◆ AIM OF THE TASK
Everything from the top of the data below through the line with "El resultado es" should be duplicated exactly, and nothing past it.

** Opening SOURCE RECORDS block **

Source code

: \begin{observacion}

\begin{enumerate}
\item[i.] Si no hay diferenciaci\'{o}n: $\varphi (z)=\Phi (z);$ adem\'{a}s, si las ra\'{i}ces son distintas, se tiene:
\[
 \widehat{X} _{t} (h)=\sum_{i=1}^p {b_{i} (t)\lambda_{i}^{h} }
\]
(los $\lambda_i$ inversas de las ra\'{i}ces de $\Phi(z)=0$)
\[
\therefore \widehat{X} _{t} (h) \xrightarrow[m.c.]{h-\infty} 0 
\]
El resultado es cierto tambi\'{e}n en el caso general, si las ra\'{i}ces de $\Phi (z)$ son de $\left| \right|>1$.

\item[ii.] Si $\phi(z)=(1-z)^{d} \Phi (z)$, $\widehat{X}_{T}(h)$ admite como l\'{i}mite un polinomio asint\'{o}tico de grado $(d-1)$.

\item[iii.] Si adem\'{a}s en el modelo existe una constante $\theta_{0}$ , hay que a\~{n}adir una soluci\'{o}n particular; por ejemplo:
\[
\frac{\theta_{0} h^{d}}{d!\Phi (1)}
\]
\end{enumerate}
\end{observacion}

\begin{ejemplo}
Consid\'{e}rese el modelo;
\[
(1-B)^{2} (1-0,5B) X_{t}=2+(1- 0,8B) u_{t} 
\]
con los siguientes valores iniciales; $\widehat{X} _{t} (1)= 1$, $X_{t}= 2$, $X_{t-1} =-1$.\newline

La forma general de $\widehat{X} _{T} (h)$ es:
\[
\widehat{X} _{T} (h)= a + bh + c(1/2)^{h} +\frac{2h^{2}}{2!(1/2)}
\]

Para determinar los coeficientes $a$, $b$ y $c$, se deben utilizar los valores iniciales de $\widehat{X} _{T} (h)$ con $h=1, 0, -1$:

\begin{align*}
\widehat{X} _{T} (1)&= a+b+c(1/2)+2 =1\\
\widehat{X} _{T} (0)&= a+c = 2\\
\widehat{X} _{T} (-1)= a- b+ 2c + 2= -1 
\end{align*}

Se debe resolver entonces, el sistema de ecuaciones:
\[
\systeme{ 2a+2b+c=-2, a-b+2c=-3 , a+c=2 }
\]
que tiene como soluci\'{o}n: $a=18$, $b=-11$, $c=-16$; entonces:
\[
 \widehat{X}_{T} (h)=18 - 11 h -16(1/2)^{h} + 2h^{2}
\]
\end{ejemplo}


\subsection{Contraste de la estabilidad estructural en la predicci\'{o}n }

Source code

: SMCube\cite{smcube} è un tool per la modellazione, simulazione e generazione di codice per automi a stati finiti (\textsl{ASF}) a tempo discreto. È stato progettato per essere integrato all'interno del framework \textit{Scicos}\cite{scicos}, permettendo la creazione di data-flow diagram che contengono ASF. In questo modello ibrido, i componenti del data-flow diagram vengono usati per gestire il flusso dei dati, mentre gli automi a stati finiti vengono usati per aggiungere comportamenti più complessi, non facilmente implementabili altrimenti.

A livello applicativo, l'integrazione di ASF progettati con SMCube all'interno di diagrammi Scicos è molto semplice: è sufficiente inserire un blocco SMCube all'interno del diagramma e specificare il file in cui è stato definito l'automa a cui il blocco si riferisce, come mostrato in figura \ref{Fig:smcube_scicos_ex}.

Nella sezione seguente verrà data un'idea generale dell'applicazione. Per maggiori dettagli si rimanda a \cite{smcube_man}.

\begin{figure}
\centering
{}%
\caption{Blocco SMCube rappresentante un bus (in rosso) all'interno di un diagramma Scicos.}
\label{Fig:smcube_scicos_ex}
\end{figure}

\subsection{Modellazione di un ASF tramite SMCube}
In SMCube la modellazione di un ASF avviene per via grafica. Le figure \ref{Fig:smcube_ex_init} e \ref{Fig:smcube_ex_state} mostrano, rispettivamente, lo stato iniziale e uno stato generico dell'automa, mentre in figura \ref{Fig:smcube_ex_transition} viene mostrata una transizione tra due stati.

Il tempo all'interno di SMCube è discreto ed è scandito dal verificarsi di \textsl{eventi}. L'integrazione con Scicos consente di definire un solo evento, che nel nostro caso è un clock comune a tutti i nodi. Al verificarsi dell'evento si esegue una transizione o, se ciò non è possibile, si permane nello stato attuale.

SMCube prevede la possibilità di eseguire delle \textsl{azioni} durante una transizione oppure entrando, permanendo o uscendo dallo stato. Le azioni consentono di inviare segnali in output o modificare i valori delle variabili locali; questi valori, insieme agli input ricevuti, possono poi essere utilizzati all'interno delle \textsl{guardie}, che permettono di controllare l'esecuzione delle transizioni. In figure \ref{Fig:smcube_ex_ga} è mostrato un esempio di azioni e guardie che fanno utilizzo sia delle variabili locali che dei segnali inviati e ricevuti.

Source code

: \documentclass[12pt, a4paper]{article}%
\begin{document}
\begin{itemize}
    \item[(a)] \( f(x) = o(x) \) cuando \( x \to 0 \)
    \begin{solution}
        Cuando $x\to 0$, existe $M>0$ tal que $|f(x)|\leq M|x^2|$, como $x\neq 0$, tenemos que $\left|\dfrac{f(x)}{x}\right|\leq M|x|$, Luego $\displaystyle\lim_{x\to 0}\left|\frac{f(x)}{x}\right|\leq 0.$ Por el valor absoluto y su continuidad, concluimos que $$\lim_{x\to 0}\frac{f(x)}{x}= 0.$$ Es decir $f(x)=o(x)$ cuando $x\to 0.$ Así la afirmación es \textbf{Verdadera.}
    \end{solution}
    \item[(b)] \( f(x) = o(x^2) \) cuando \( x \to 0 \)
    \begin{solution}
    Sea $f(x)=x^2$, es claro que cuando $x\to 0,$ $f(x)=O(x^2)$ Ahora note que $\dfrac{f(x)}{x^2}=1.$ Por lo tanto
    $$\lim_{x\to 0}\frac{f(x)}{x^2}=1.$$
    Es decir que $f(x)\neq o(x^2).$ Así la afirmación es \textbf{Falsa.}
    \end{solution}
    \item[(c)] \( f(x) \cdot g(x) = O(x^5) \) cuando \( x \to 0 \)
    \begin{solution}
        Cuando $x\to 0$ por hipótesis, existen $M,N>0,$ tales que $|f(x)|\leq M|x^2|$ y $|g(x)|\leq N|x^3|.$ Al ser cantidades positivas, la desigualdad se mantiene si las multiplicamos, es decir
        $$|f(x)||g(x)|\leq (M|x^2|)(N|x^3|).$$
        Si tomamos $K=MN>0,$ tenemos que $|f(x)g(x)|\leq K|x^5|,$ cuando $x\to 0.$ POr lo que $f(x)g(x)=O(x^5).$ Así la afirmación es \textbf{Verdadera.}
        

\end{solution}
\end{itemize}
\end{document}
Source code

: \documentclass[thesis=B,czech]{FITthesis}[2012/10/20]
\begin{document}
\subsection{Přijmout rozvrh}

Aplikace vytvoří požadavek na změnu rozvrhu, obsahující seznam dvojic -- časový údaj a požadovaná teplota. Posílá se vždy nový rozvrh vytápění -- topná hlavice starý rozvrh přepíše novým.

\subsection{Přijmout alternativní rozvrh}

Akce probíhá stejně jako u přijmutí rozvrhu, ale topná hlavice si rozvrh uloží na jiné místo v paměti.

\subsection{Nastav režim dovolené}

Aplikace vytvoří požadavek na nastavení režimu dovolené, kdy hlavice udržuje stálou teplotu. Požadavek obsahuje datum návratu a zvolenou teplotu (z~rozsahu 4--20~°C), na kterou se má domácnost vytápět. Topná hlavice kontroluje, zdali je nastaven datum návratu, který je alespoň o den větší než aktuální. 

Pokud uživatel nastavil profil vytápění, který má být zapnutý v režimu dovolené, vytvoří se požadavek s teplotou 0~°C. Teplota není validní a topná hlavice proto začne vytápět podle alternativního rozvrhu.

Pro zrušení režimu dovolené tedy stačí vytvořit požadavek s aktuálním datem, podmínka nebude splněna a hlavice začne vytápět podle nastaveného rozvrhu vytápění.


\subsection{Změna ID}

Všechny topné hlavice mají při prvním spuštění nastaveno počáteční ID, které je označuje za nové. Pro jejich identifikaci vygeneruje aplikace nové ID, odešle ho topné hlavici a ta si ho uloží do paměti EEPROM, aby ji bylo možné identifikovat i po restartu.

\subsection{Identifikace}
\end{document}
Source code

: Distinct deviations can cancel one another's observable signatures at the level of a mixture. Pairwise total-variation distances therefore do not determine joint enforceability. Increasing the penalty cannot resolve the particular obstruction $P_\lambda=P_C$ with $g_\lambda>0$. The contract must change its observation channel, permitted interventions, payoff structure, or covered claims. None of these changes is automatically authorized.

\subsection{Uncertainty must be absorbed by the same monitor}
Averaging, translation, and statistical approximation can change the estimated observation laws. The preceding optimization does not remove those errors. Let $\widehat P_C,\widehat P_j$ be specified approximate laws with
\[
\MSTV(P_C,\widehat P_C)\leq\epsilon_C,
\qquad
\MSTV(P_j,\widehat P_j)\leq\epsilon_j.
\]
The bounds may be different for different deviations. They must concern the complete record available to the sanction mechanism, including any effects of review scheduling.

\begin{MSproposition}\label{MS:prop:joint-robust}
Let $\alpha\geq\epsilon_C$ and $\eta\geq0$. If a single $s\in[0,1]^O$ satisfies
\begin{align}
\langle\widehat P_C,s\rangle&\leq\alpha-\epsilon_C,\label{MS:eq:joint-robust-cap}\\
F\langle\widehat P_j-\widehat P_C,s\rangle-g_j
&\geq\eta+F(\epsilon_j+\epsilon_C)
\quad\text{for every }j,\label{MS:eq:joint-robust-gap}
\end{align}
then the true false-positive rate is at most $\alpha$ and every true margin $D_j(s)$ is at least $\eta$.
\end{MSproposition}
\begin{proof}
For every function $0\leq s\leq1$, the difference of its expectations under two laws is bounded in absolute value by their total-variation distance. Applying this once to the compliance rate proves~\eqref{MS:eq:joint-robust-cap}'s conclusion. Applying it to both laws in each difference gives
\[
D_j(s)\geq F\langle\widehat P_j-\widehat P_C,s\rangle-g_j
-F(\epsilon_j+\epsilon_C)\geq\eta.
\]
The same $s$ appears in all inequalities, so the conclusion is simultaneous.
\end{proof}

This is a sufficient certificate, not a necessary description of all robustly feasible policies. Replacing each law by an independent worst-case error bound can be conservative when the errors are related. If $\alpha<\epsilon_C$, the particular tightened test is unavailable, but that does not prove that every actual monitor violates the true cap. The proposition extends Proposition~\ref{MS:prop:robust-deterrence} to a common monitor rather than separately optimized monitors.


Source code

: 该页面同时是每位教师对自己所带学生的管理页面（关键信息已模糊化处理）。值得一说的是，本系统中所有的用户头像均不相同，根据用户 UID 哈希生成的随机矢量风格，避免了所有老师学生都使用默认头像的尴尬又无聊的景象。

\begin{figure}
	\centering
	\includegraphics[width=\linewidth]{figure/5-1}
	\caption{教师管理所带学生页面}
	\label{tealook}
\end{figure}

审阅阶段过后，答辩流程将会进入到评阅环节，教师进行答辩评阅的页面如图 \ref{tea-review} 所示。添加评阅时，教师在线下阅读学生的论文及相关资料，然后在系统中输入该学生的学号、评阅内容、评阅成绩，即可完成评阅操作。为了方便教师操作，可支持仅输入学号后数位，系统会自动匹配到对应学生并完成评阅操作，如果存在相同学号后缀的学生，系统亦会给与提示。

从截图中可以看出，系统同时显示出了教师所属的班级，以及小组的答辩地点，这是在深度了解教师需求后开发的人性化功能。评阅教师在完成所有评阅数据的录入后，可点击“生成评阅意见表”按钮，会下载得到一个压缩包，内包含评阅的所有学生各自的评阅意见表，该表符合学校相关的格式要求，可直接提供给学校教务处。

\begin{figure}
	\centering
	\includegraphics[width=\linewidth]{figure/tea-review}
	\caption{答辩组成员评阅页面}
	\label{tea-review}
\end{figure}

** Closing SOURCE RECORDS block **

◆ SOLUTION
Source code

: \begin{observacion}

\begin{enumerate}
\item[i.] Si no hay diferenciaci\'{o}n: $\varphi (z)=\Phi (z);$ adem\'{a}s, si las ra\'{i}ces son distintas, se tiene:
\[
 \widehat{X} _{t} (h)=\sum_{i=1}^p {b_{i} (t)\lambda_{i}^{h} }
\]
(los $\lambda_i$ inversas de las ra\'{i}ces de $\Phi(z)=0$)
\[
\therefore \widehat{X} _{t} (h) \xrightarrow[m.c.]{h-\infty} 0 
\]
El resultado es cierto tambi\'{e}n en el caso general, si las ra\'{i}ces de $\Phi (z)$ son de $\left| \right|>1$.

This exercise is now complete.